Yolande Fièvre
L'oniroscope
C'est agréable de suivre les mouvements des nuages en tous sens : ceux qui montent, ceux qui descendent, et il y en a même qui ont l'air de tourner sur place. Il arrive qu'au même endroit du ciel les uns montent et les autres descendent : s'enfuient à droite comme à gauche. C'est agréable aussi de regarder une mer agitée. Ou des bulles de savon qui s'envolent sitôt gonflées, de n'importe quel côté. Sans raison apparente. Ou plutôt pour tant de raisons et de vents qu'on renonce vite à les chercher. D'ailleurs les vents ne se voient pas.
C'est agréable, parce que tant d'agitations inexplicables nous donnent le sentiment que nos soucis ordinaires sont un peu frivoles, et nos pensées aussi, et bien sûr nos convictions ; c'est un grand vide qui se pose en nous.
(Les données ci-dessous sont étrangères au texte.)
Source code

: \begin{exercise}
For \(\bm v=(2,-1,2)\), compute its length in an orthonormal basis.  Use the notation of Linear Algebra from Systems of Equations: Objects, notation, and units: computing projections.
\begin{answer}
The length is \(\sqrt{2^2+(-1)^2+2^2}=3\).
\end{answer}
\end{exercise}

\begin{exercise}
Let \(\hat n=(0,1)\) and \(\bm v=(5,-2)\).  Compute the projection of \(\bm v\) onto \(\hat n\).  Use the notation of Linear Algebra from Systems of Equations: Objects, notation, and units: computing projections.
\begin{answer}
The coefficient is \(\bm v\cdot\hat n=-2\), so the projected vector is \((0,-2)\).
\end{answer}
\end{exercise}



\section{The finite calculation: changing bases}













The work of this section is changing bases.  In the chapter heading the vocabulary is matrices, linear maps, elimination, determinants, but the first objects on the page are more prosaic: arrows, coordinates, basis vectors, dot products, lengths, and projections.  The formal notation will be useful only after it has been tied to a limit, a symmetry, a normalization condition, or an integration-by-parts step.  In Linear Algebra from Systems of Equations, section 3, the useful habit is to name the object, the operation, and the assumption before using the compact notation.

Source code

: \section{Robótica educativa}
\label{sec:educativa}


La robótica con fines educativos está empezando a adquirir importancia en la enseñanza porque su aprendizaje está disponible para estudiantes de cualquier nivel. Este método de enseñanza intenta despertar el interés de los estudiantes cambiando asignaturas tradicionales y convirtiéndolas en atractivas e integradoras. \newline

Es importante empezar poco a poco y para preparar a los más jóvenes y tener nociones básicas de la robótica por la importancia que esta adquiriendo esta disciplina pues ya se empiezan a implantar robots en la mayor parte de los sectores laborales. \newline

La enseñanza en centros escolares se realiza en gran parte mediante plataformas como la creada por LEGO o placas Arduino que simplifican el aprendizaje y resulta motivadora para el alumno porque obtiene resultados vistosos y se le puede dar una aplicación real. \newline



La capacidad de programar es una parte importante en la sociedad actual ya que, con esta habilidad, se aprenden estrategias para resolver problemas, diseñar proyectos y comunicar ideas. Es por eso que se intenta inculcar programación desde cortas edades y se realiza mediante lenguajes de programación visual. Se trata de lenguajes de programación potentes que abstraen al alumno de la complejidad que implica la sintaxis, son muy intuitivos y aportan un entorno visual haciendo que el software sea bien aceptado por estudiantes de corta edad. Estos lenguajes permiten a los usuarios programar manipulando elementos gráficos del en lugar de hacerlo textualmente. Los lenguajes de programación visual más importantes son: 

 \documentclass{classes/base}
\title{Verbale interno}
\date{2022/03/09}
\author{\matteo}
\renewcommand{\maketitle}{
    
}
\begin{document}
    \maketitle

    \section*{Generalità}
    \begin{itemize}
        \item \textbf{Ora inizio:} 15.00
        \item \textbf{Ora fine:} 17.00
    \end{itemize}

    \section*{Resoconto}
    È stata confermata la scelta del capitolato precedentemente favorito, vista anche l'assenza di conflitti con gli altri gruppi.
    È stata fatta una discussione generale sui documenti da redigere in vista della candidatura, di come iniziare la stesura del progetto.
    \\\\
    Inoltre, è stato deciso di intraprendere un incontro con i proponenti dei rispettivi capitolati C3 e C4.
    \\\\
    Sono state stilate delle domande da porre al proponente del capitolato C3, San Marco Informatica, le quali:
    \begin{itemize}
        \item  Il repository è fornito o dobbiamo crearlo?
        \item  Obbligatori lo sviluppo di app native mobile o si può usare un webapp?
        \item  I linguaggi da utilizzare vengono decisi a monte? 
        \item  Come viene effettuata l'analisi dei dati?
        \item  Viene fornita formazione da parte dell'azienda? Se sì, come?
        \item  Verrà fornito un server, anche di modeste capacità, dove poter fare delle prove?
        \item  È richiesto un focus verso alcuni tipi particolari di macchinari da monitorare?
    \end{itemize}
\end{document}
Et pourquoi nous le donnent-elles ? Est-ce que nous avions tant de soucis ? On n'en sait rien. Pourquoi sommes-nous contents de nous trouver frivoles ? Est-ce que nous étions trop sérieux ? Est-ce que nous avions rêvé de passer dans la vie sans laisser la plus légère trace ? Nous sommes comme ça.
Avec un peu de sable, deux ou trois fils, une étoile de papier peint, un carton fort et du papier collant, Yolande Fièvre fabrique de curieux jouets, qui font songer à des pics, des rivages polaires, des étendues noires et blanches que survole une montgolfière. Or vous n'avez pas plus tôt pris le jouet en main que le rivage fond en cendre et la montgolfière se change en araignée, sous une cascade de brouillards ; le pic devient renne, cygne, vague, frégate ou bulle.
Car le sable tient à la fois de la mer, et des nuages : changeant comme eux, et comme eux agréable à suivre de l'œil. Le vent, dès qu'il est vif, l'agite et le déporte. Cependant il se défend mieux que vague ou nuages : c'est qu'il est plus gauche et plus lourd. C'est aussi qu'il est retenu dans ses déplacements par toute sorte de racines et de radicelles invisibles, et les sables de Fièvre aussi avancent par soubresauts, de sorte qu'il se mêle à la frivolité on ne sait quel sentiment de courage ou de résistance.
C'est un jeu, auquel on passe volontiers des heures, et je le recommande sincèrement à tous ceux qui n'ont sous la main ni vagues ni nuages.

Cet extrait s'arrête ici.